Renters want to know what they're driving up to. A photo of the closed door, from a few metres back, on the driveway, in daylight. This serves a security function — they're checking that the door looks solid and the surroundings look normal.

If your access is via a side gate, a back lane, or a driveway shared with neighbours, photograph the approach too as a secondary shot. Don't hide it; renters appreciate knowing what to expect.

Photo 4: the lock + door interior detail

Close-up of the locking mechanism. Bolt, padlock, integrated lock — whatever you have. This is the specific photo that gets a renter to commit because it answers the unspoken question: "is my stuff actually safe in there?"

If your garage has any extra security features — alarm sensor, motion light, CCTV pointing at the door — a quick wide shot capturing those is worth a 6th photo.

Photo 5: the height — ceiling shot

Shoot up at the ceiling, ideally from the middle of the floor. Low ceilings limit what fits — a sofa or wardrobe might not stand up. Renters with bulky items will look for this; renters with smaller items will skim past it. Either way, you've answered the question without having to message about it.
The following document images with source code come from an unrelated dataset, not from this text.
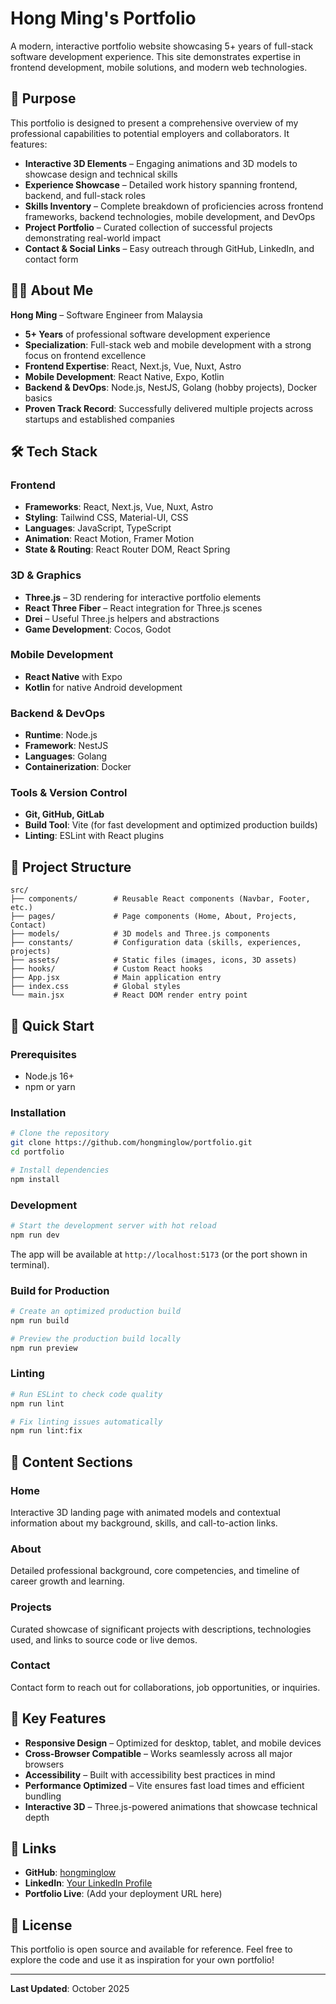 # Hong Ming's Portfolio

A modern, interactive portfolio website showcasing 5+ years of full-stack software development experience. This site demonstrates expertise in frontend development, mobile solutions, and modern web technologies.

## 🎯 Purpose

This portfolio is designed to present a comprehensive overview of my professional capabilities to potential employers and collaborators. It features:

- **Interactive 3D Elements** – Engaging animations and 3D models to showcase design and technical skills
- **Experience Showcase** – Detailed work history spanning frontend, backend, and full-stack roles
- **Skills Inventory** – Complete breakdown of proficiencies across frontend frameworks, backend technologies, mobile development, and DevOps
- **Project Portfolio** – Curated collection of successful projects demonstrating real-world impact
- **Contact & Social Links** – Easy outreach through GitHub, LinkedIn, and contact form

## 👨‍💻 About Me

**Hong Ming** – Software Engineer from Malaysia

- **5+ Years** of professional software development experience
- **Specialization**: Full-stack web and mobile development with a strong focus on frontend excellence
- **Frontend Expertise**: React, Next.js, Vue, Nuxt, Astro
- **Mobile Development**: React Native, Expo, Kotlin
- **Backend & DevOps**: Node.js, NestJS, Golang (hobby projects), Docker basics
- **Proven Track Record**: Successfully delivered multiple projects across startups and established companies

## 🛠️ Tech Stack

### Frontend

- **Frameworks**: React, Next.js, Vue, Nuxt, Astro
- **Styling**: Tailwind CSS, Material-UI, CSS
- **Languages**: JavaScript, TypeScript
- **Animation**: React Motion, Framer Motion
- **State & Routing**: React Router DOM, React Spring

### 3D & Graphics

- **Three.js** – 3D rendering for interactive portfolio elements
- **React Three Fiber** – React integration for Three.js scenes
- **Drei** – Useful Three.js helpers and abstractions
- **Game Development**: Cocos, Godot

### Mobile Development

- **React Native** with Expo
- **Kotlin** for native Android development

### Backend & DevOps

- **Runtime**: Node.js
- **Framework**: NestJS
- **Languages**: Golang
- **Containerization**: Docker

### Tools & Version Control

- **Git, GitHub, GitLab**
- **Build Tool**: Vite (for fast development and optimized production builds)
- **Linting**: ESLint with React plugins

## 📁 Project Structure

```
src/
├── components/        # Reusable React components (Navbar, Footer, etc.)
├── pages/             # Page components (Home, About, Projects, Contact)
├── models/            # 3D models and Three.js components
├── constants/         # Configuration data (skills, experiences, projects)
├── assets/            # Static files (images, icons, 3D assets)
├── hooks/             # Custom React hooks
├── App.jsx            # Main application entry
├── index.css          # Global styles
└── main.jsx           # React DOM render entry point
```

## 🚀 Quick Start

### Prerequisites

- Node.js 16+
- npm or yarn

### Installation

```bash
# Clone the repository
git clone https://github.com/hongminglow/portfolio.git
cd portfolio

# Install dependencies
npm install
```

### Development

```bash
# Start the development server with hot reload
npm run dev
```

The app will be available at `http://localhost:5173` (or the port shown in terminal).

### Build for Production

```bash
# Create an optimized production build
npm run build

# Preview the production build locally
npm run preview
```

### Linting

```bash
# Run ESLint to check code quality
npm run lint

# Fix linting issues automatically
npm run lint:fix
```

## 📄 Content Sections

### Home

Interactive 3D landing page with animated models and contextual information about my background, skills, and call-to-action links.

### About

Detailed professional background, core competencies, and timeline of career growth and learning.

### Projects

Curated showcase of significant projects with descriptions, technologies used, and links to source code or live demos.

### Contact

Contact form to reach out for collaborations, job opportunities, or inquiries.

## 🎨 Key Features

- **Responsive Design** – Optimized for desktop, tablet, and mobile devices
- **Cross-Browser Compatible** – Works seamlessly across all major browsers
- **Accessibility** – Built with accessibility best practices in mind
- **Performance Optimized** – Vite ensures fast load times and efficient bundling
- **Interactive 3D** – Three.js-powered animations that showcase technical depth

## 🔗 Links

- **GitHub**: [hongminglow](https://github.com/hongminglow)
- **LinkedIn**: [Your LinkedIn Profile](https://www.linkedin.com/in/YourLinkedInUsername)
- **Portfolio Live**: (Add your deployment URL here)

## 📝 License

This portfolio is open source and available for reference. Feel free to explore the code and use it as inspiration for your own portfolio!

---

**Last Updated**: October 2025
If your space has ceiling-mounted hooks, beams, or a useful overhead clearance, this photo also captures the bonus volume.

What NOT to photograph

Don't include yourself or family in any shot. Renters are evaluating the space, not you, and your face introduces a parasocial element that doesn't help.

Don't include other people's cars or licence plates. Crop or blur if visible.

Don't include any boxes / belongings still in the space. Even if the renter knows you'll move them, the brain registers "this space is full" and skips on.

Don't use HDR mode or filters. Default camera, default settings, plain colours. Renters trust photos that look plain.

The two-line description that pairs with the photos

Photos do the heavy lifting. The description's only job is to confirm the three things photos can't show: location, dimensions, and access hours.

Format: "[Type] in [suburb], [dimensions in metres]. [Access description and hours]. [One feature beyond basics]."

Example: "Single-car garage in Phibsboro, 4.5m × 5.5m × 2.4m. Mon–Sun 7am–10pm via own driveway, no shared access. Alarm-sensor on door, ground floor, dry."

Re-shoot if you've been live for 30+ days with no booking

If you've published and 30 days have passed with no booking request, the cause is the photos 90% of the time. Re-shoot using the five-photo plan above, replace the existing images on your listing dashboard, and watch what happens. Most "stale" listings get a booking request within 7–10 days of a photo refresh.